Frank suggested we have a hard coded mapping list for standare charset names (eg: iso8859-1, SJIS, ...) and only load the properties file we have a charset that is not in that list.
bstell - thanks for looking at this. I agree and understand. However, I believe you (or erik?) have obsoleted the .properties file on most platforms - certainly on Linux - and it is in fact not being loaded. There is some new logic in place where the default charset value is derived from the results received from couple of system API calls. My assumption was that this is performant enough (it's below the timer resolution) and does not need to be circumvented by a hard-coded list. The only measurable performance impact is caused by an attempt to load an non-existent .properties file. For what I've understood the string bundle is not required and not packaged on most *nix platforms. I could extend the existing code by a hard-coded list, but I'd not like to. It's less than transparent as it is and I'm not sure whether that would be the most intelligent way to address this.
it is being used
I did not see it being used in my debug Linux build. Instead Mozilla tried to load unixcharset.Linux.properties. Also when is "ConvertLocaleToCharsetUsingDeprecatedConfig" being used? Do we need to worry about it at all?
>+ if (OSARCH!="Linux") no, we should not have this kind of code.
I'll profile this on my home machine again - on my slow Suse 7.1 machine at work the only file access was to a non-existent unixcharset.Linux.properties which consumed 15 ms to return a failure and no further file access was necessary. Bstell pointed out that this might not be the case for Linux versions, certainly not some older ones. However, if requesting a non-existed file takes less than 0.1% of startup time on Netscape supported Redhat versions, we should probably push this out and come up with a more comprehensive solution as discussed offline with bstell.
moving to M097 - new profiling data on another machine has shown that an attempt to load an non-existent string bundle carries an I/O penalty of ~15 ms which is ~0.3% if our startup time. Since it's below the 0.5% threshold it's not as critical, but we should still fix it.
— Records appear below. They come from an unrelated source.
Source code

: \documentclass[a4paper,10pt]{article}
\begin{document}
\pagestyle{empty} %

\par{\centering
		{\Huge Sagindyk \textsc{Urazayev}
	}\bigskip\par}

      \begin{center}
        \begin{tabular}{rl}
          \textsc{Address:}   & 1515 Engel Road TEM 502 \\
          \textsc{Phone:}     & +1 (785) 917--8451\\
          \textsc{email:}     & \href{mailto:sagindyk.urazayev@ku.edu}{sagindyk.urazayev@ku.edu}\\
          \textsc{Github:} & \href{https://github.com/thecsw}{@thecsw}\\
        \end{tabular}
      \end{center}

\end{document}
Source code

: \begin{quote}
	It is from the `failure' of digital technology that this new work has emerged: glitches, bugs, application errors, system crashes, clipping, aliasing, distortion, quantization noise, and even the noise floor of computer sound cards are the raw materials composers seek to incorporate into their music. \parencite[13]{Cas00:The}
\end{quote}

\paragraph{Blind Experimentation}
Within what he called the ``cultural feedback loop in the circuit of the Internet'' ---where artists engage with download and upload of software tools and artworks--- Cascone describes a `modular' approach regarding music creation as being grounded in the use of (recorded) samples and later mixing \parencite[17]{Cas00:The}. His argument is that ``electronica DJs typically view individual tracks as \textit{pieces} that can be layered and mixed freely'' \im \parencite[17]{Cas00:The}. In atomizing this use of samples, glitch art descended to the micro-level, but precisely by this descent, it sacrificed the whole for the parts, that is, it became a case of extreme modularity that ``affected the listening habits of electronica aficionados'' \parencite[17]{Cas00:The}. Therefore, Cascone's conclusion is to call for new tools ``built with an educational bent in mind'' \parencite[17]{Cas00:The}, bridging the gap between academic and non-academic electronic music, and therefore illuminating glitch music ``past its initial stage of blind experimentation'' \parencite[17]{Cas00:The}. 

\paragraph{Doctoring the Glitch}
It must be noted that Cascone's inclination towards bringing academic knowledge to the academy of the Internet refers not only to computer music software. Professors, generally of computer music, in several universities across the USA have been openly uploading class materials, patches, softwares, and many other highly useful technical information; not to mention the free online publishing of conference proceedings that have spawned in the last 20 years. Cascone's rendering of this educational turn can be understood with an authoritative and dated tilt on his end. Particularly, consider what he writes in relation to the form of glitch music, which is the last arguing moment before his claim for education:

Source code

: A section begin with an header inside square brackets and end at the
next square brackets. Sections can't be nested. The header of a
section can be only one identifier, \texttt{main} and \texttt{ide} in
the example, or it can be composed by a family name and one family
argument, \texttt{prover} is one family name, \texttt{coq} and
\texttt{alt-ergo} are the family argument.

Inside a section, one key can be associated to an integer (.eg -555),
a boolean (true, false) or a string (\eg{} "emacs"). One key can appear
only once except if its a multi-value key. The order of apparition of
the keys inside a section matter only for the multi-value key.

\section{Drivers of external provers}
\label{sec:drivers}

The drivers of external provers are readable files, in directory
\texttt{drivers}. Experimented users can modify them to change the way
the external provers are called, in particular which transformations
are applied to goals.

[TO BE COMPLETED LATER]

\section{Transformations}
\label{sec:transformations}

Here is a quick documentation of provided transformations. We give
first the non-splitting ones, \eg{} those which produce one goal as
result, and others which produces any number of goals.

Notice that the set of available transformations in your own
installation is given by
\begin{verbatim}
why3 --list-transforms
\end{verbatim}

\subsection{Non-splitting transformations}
Target Milestone: mozilla0.9.6 → mozilla0.9.7
jbetak's contract is up. Bulk move bugs to ftang
Assignee: jbetak → ftang
Status: ASSIGNED → NEW
Linux code. Give to shanjian. move to m0.9.8
Assignee: ftang → shanjian
Target Milestone: mozilla0.9.7 → mozilla0.9.8
brian, On Linux (and hopefully most other unix system), could we try to use the result returned by nl_langinfo(CODESET) before loading platform specific property file? I believe file "unixcharset.OSARCH.properties" is suppose to provide charset for unusual vendor specific charset names. We don't really need to overload some names. So it should be safe to change the trying order.
Status: NEW → ASSIGNED
The file is there to provide a point to correct wrong values *from* nl_langinfo(CODESET). Reversing the order of loading would defeat this. However, I do not know of any case where this is needed so the result of the change you propose is presently unknown. No one can say either "safe" or "unsafe". If I wanted to be safe I would add a pref to unix.js that disables the loading of the file and wait to see if anyone complains. If I was feeling brave I would just remove the code and wait to see if ' anyone complains.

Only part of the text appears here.